### WHAT YOU WILL DO
Give the records below again exactly, and exclude each picture.
☆ ☆ ☆ ☆ ☆
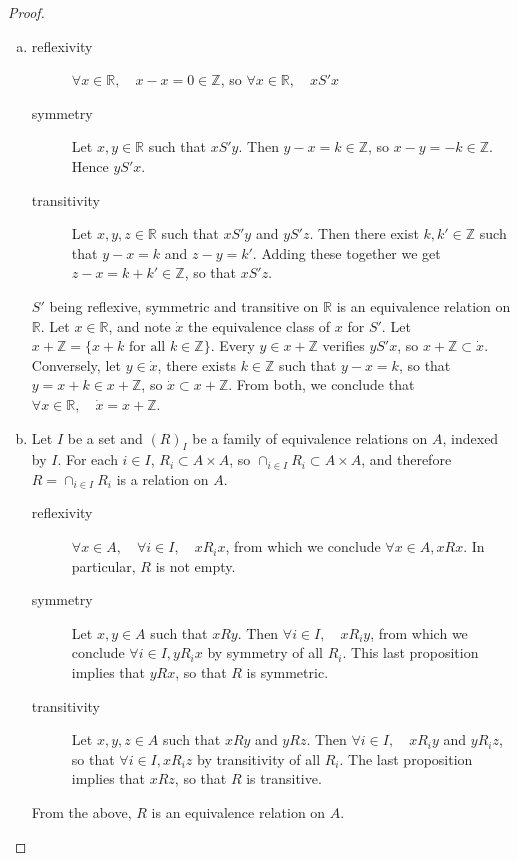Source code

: \documentclass[11pt,a4paper,twoside]{article}
\theoremstyle{definition}
\begin{document}
\begin{proof}\hfill

  \begin{enumerate}[(a)]

  \item
    \begin{description}
    \item [reflexivity] $\forall x \in \mathbb{R}, \quad x - x = 0 \in \mathbb{Z}$, so $\forall x \in \mathbb{R}, \quad x S'x$
    \item [symmetry] Let $x, y \in \mathbb{R}$ such that $x S' y$. Then $y - x = k \in \mathbb{Z}$, so $x - y = -k \in \mathbb{Z}$. Hence $y S' x$.
    \item [transitivity] Let $x, y, z \in \mathbb{R}$ such that $x S' y$ and $y S' z$. Then there exist $k, k' \in \mathbb{Z}$ such that $y - x = k$ and $z - y = k'$.
      Adding these together we get $z - x = k + k' \in \mathbb{Z}$, so that $x S' z$.
    \end{description}
    $S'$ being reflexive, symmetric and transitive on $\mathbb{R}$ is an equivalence relation on $\mathbb{R}$. Let $x \in \mathbb{R}$, and note $\dot{x}$ the equivalence class of $x$ for $S'$.
    Let $x + \mathbb{Z} = \big\{ x + k \text{ for all } k \in \mathbb{Z} \big\}$. Every $y \in x + \mathbb{Z}$ verifies $y S' x$, so $x + \mathbb{Z} \subset \dot{x}$.
      Conversely, let $y \in \dot{x}$, there exists $k \in \mathbb{Z}$ such that $y - x = k$, so that $y = x + k \in x + \mathbb{Z}$, so $\dot{x} \subset x + \mathbb{Z}$.
      From both, we conclude that $\forall x \in \mathbb{R}, \quad \dot{x} = x + \mathbb{Z}$.

    \item Let $I$ be a set and $(R)_I$ be a family of equivalence relations on $A$, indexed by $I$. For each $i \in I$, $R_i \subset A \times A$, so $\cap_{i \in I} R_i \subset A \times A$, and
      therefore $R = \cap_{i \in I} R_i$ is a relation on $A$.
      \begin{description}
      \item [reflexivity] $\forall x \in A, \quad \forall i \in I, \quad x R_i x$, from which we conclude $\forall x \in A, x R x$. In particular, $R$ is not empty.
      \item [symmetry] Let $x, y \in A$ such that $x R y$. Then $\forall i \in I, \quad x R_i y$, from which we conclude $\forall i \in I, y R_i x$ by symmetry of all $R_i$.
        This last proposition implies that $y R x$, so that $R$ is symmetric.
      \item [transitivity] Let $x, y, z \in A$ such that $x R y$ and $y R z$. Then $\forall i \in I, \quad x R_i y$ and $y R_i z$, so that $\forall i \in I, x R_i z$ by transitivity of all $R_i$.
        The last proposition implies that $x R z$, so that $R$ is transitive.
      \end{description}
      From the above, $R$ is an equivalence relation on $A$.


\end{enumerate}
\end{proof}
\end{document}
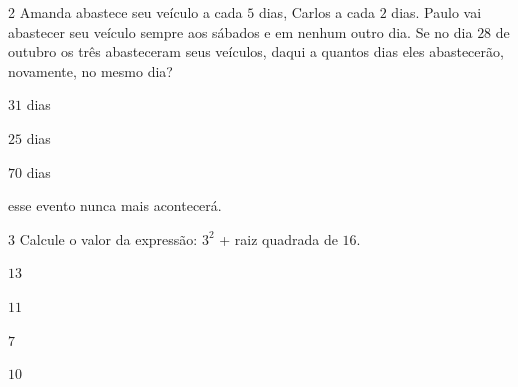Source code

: \num{2}  Amanda abastece seu veículo a cada $5$ dias, Carlos a cada $2$ dias.
Paulo vai abastecer seu veículo sempre aos sábados e em nenhum outro
dia. Se no dia $28$ de outubro os três abasteceram seus veículos, daqui a
quantos dias eles abastecerão, novamente, no mesmo dia?

\begin{escolha}
\item $31$ dias
\item $25$ dias
\item $70$ dias
\item esse evento nunca mais acontecerá.
\end{escolha}




\num{3} Calcule o valor da expressão: $3^2$ + raiz quadrada de $16$.

\begin{escolha}
\item $13$
\item $11$
\item $7$
\item $10$
\end{escolha}


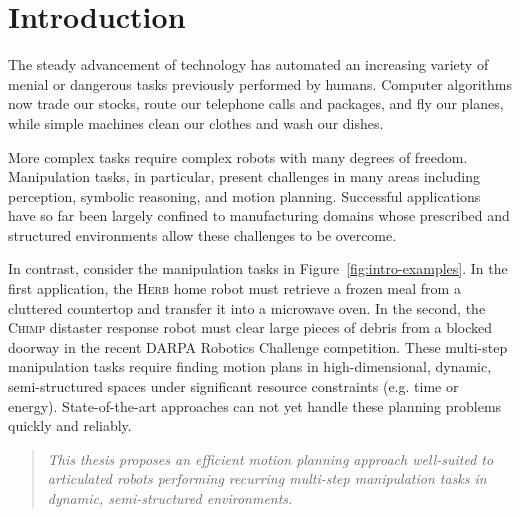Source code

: \chapter{Introduction}

The steady advancement of technology
has automated an increasing variety of menial or dangerous tasks
previously performed by humans.
Computer algorithms now trade our stocks,
route our telephone calls and packages,
and fly our planes,
while simple machines clean our clothes and wash our dishes.

More complex tasks require complex robots with many
degrees of freedom.
Manipulation tasks, in particular,
present challenges in many areas including
perception, symbolic reasoning, and motion planning.
Successful applications have so far been largely
confined to manufacturing domains
whose prescribed and structured environments
allow these challenges to be overcome.

In contrast,
consider the manipulation tasks in Figure~\ref{fig:intro-examples}.
In the first application,
the \textsc{Herb} home robot must retrieve a frozen meal from 
a cluttered countertop
and transfer it into a microwave oven.
In the second,
the \textsc{Chimp} distaster response robot
must clear large pieces of debris from a blocked doorway
in the recent DARPA Robotics Challenge competition.
These multi-step manipulation tasks
require finding motion plans in
high-dimensional, dynamic, semi-structured spaces
under significant resource constraints (e.g. time or energy).
State-of-the-art approaches can not yet handle these
planning problems quickly and reliably.

\begin{quote}
\emph{%
This thesis proposes an
efficient motion planning approach
well-suited
to articulated robots
performing recurring multi-step manipulation tasks
in dynamic, semi-structured environments.
}
\end{quote}

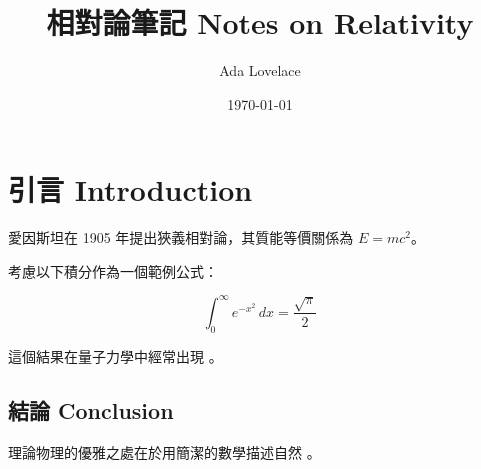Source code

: \documentclass[11pt,a4paper]{article}
\title{相對論筆記 Notes on Relativity}
\author{Ada Lovelace}
\date{\today}
\begin{document}
\maketitle
\begin{abstract}
\end{abstract}
\section{引言 Introduction}

愛因斯坦在 1905 年提出狹義相對論，其質能等價關係為 $E = mc^2$。

考慮以下積分作為一個範例公式：

\[
\int_0^\infty e^{-x^2} \, dx = \frac{\sqrt{\pi}}{2}
\]

這個結果在量子力學中經常出現 \autocite{dirac1930}。

\subsection{結論 Conclusion}

理論物理的優雅之處在於用簡潔的數學描述自然 \autocite[p. 42]{feynman1965}。

\printbibliography
\end{document}
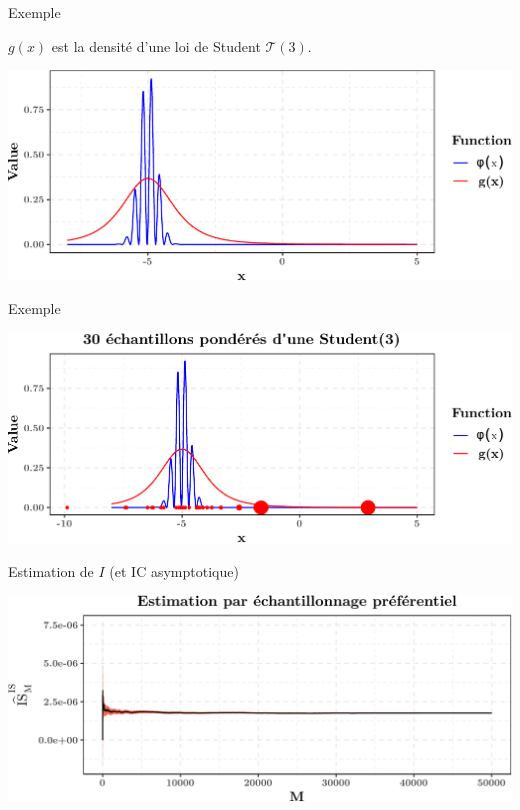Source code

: \documentclass[ignorenonframetext,]{beamer}
\begin{document}
\begin{frame}{Exemple}
\protect\hypertarget{exemple}{}

\(g(x)\) est la densité d'une loi de Student \(\mathcal{T}(3)\).

\includegraphics{diapos_importance_sampling_files/figure-beamer/main_plot_is-1.pdf}

\end{frame}

\begin{frame}{Exemple}
\protect\hypertarget{exemple-1}{}

\includegraphics{diapos_importance_sampling_files/figure-beamer/plot_is_estimate_example-1.pdf}

\end{frame}

\begin{frame}{Estimation de \(I\) (et IC asymptotique)}
\protect\hypertarget{estimation-de-i-et-ic-asymptotique}{}

\includegraphics{diapos_importance_sampling_files/figure-beamer/plot_is_estimate-1.pdf}

\end{frame}
\end{document}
☆ ☆ ☆ ☆ ☆
### OUTPUT FOR THIS TASK
Source code

: \documentclass[11pt,a4paper,twoside]{article}
\theoremstyle{definition}
\begin{document}
\begin{proof}\hfill

  \begin{enumerate}[(a)]

  \item
    \begin{description}
    \item [reflexivity] $\forall x \in \mathbb{R}, \quad x - x = 0 \in \mathbb{Z}$, so $\forall x \in \mathbb{R}, \quad x S'x$
    \item [symmetry] Let $x, y \in \mathbb{R}$ such that $x S' y$. Then $y - x = k \in \mathbb{Z}$, so $x - y = -k \in \mathbb{Z}$. Hence $y S' x$.
    \item [transitivity] Let $x, y, z \in \mathbb{R}$ such that $x S' y$ and $y S' z$. Then there exist $k, k' \in \mathbb{Z}$ such that $y - x = k$ and $z - y = k'$.
      Adding these together we get $z - x = k + k' \in \mathbb{Z}$, so that $x S' z$.
    \end{description}
    $S'$ being reflexive, symmetric and transitive on $\mathbb{R}$ is an equivalence relation on $\mathbb{R}$. Let $x \in \mathbb{R}$, and note $\dot{x}$ the equivalence class of $x$ for $S'$.
    Let $x + \mathbb{Z} = \big\{ x + k \text{ for all } k \in \mathbb{Z} \big\}$. Every $y \in x + \mathbb{Z}$ verifies $y S' x$, so $x + \mathbb{Z} \subset \dot{x}$.
      Conversely, let $y \in \dot{x}$, there exists $k \in \mathbb{Z}$ such that $y - x = k$, so that $y = x + k \in x + \mathbb{Z}$, so $\dot{x} \subset x + \mathbb{Z}$.
      From both, we conclude that $\forall x \in \mathbb{R}, \quad \dot{x} = x + \mathbb{Z}$.

    \item Let $I$ be a set and $(R)_I$ be a family of equivalence relations on $A$, indexed by $I$. For each $i \in I$, $R_i \subset A \times A$, so $\cap_{i \in I} R_i \subset A \times A$, and
      therefore $R = \cap_{i \in I} R_i$ is a relation on $A$.
      \begin{description}
      \item [reflexivity] $\forall x \in A, \quad \forall i \in I, \quad x R_i x$, from which we conclude $\forall x \in A, x R x$. In particular, $R$ is not empty.
      \item [symmetry] Let $x, y \in A$ such that $x R y$. Then $\forall i \in I, \quad x R_i y$, from which we conclude $\forall i \in I, y R_i x$ by symmetry of all $R_i$.
        This last proposition implies that $y R x$, so that $R$ is symmetric.
      \item [transitivity] Let $x, y, z \in A$ such that $x R y$ and $y R z$. Then $\forall i \in I, \quad x R_i y$ and $y R_i z$, so that $\forall i \in I, x R_i z$ by transitivity of all $R_i$.
        The last proposition implies that $x R z$, so that $R$ is transitive.
      \end{description}
      From the above, $R$ is an equivalence relation on $A$.


\end{enumerate}
\end{proof}
\end{document}
Source code

: \num{2}  Amanda abastece seu veículo a cada $5$ dias, Carlos a cada $2$ dias.
Paulo vai abastecer seu veículo sempre aos sábados e em nenhum outro
dia. Se no dia $28$ de outubro os três abasteceram seus veículos, daqui a
quantos dias eles abastecerão, novamente, no mesmo dia?

\begin{escolha}
\item $31$ dias
\item $25$ dias
\item $70$ dias
\item esse evento nunca mais acontecerá.
\end{escolha}




\num{3} Calcule o valor da expressão: $3^2$ + raiz quadrada de $16$.

\begin{escolha}
\item $13$
\item $11$
\item $7$
\item $10$
\end{escolha}


Source code

: \chapter{Introduction}

The steady advancement of technology
has automated an increasing variety of menial or dangerous tasks
previously performed by humans.
Computer algorithms now trade our stocks,
route our telephone calls and packages,
and fly our planes,
while simple machines clean our clothes and wash our dishes.

More complex tasks require complex robots with many
degrees of freedom.
Manipulation tasks, in particular,
present challenges in many areas including
perception, symbolic reasoning, and motion planning.
Successful applications have so far been largely
confined to manufacturing domains
whose prescribed and structured environments
allow these challenges to be overcome.

In contrast,
consider the manipulation tasks in Figure~\ref{fig:intro-examples}.
In the first application,
the \textsc{Herb} home robot must retrieve a frozen meal from 
a cluttered countertop
and transfer it into a microwave oven.
In the second,
the \textsc{Chimp} distaster response robot
must clear large pieces of debris from a blocked doorway
in the recent DARPA Robotics Challenge competition.
These multi-step manipulation tasks
require finding motion plans in
high-dimensional, dynamic, semi-structured spaces
under significant resource constraints (e.g. time or energy).
State-of-the-art approaches can not yet handle these
planning problems quickly and reliably.

\begin{quote}
\emph{%
This thesis proposes an
efficient motion planning approach
well-suited
to articulated robots
performing recurring multi-step manipulation tasks
in dynamic, semi-structured environments.
}
\end{quote}

Source code

: \documentclass[11pt,a4paper]{article}
\title{相對論筆記 Notes on Relativity}
\author{Ada Lovelace}
\date{\today}
\begin{document}
\maketitle
\begin{abstract}
\end{abstract}
\section{引言 Introduction}

愛因斯坦在 1905 年提出狹義相對論，其質能等價關係為 $E = mc^2$。

考慮以下積分作為一個範例公式：

\[
\int_0^\infty e^{-x^2} \, dx = \frac{\sqrt{\pi}}{2}
\]

這個結果在量子力學中經常出現 \autocite{dirac1930}。

\subsection{結論 Conclusion}

理論物理的優雅之處在於用簡潔的數學描述自然 \autocite[p. 42]{feynman1965}。

\printbibliography
\end{document}
Source code

: \documentclass[ignorenonframetext,]{beamer}
\begin{document}
\begin{frame}{Exemple}
\protect\hypertarget{exemple}{}

\(g(x)\) est la densité d'une loi de Student \(\mathcal{T}(3)\).

\includegraphics{diapos_importance_sampling_files/figure-beamer/main_plot_is-1.pdf}

\end{frame}

\begin{frame}{Exemple}
\protect\hypertarget{exemple-1}{}

\includegraphics{diapos_importance_sampling_files/figure-beamer/plot_is_estimate_example-1.pdf}

\end{frame}

\begin{frame}{Estimation de \(I\) (et IC asymptotique)}
\protect\hypertarget{estimation-de-i-et-ic-asymptotique}{}

\includegraphics{diapos_importance_sampling_files/figure-beamer/plot_is_estimate-1.pdf}

\end{frame}
\end{document}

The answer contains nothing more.